We get ambushed, and when my turn comes up I decide to take one move action to hop off the skeleton and one move action to jump into the hole we and made to get inside it. The DM claims that would be impossible. The skeleton is constantly moving at 60 feet a round so once I hope off it moves way ahead of me.

I agreed that it is constantly moving, but said that for gameplay purposes, everything happens in sequence. The skeleton doesnt go until it is his round. But the DM stood by the, everything is happing at once rule.
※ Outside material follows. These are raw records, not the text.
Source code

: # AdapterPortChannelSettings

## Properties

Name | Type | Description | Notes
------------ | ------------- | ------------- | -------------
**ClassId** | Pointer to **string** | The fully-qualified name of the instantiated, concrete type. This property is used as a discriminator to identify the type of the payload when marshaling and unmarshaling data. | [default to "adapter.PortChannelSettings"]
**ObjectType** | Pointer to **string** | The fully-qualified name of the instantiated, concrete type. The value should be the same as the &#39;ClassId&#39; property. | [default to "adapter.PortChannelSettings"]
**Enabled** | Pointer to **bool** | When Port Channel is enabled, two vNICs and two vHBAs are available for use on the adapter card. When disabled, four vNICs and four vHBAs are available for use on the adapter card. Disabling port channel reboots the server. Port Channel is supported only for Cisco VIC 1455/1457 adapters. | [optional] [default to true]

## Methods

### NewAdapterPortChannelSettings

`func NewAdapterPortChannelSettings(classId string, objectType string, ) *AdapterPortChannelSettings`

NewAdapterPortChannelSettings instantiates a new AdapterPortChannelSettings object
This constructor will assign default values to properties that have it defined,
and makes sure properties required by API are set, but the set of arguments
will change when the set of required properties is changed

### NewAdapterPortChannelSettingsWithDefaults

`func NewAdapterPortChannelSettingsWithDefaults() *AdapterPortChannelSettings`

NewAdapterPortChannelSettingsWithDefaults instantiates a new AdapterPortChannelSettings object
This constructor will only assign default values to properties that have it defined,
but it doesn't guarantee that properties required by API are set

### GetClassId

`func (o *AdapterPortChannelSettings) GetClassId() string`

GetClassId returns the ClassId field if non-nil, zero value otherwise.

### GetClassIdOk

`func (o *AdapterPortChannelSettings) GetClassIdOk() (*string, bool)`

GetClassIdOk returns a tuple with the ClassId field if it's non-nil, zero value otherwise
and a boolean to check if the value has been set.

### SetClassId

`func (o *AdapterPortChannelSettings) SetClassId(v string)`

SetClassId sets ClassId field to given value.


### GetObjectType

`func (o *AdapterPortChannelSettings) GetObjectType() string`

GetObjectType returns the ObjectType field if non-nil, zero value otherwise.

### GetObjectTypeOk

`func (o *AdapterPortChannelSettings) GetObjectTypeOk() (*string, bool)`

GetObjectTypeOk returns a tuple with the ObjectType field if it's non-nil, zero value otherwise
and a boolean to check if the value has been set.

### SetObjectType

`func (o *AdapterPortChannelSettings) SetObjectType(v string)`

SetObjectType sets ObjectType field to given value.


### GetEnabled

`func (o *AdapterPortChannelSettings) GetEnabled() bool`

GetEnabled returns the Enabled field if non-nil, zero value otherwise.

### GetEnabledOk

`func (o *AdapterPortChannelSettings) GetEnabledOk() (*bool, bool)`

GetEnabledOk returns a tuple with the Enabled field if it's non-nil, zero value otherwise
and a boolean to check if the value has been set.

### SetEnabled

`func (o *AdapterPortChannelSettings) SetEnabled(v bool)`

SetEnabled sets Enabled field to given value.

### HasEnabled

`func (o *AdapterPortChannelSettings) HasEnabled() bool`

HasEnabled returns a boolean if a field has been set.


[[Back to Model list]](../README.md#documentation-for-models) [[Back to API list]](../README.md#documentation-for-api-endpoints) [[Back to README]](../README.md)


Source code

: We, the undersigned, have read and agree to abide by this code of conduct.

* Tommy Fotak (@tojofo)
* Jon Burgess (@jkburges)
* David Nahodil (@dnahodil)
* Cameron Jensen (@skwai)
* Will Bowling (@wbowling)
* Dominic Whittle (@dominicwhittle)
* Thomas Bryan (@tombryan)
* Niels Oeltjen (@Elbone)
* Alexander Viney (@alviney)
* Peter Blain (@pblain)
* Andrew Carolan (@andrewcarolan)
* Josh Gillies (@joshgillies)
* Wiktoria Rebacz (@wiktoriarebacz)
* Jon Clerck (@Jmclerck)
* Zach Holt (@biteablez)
We have had problems with this before. In one combat, at the start of the round, our ranger was behind some cover (bushes) because we were being pelted by arches. The archers went first and the DM asked if the ranger was going to remain behind the cover for the whole round, because thats the only way he would get the cover bonus from the archers. If he planed on leaving cover on his initiative then he would not get the bonus agains the archers who were going now. Our ranger took the cover bonus and when it was his turn to go he tried to move out from his cover and the DM said he had to remain there. He already took the cover bonus when the archers fired on their initiative so he had to stay there when his turn game up

Do the rules assume everthing is happening at once like this, or is it a sequence of events?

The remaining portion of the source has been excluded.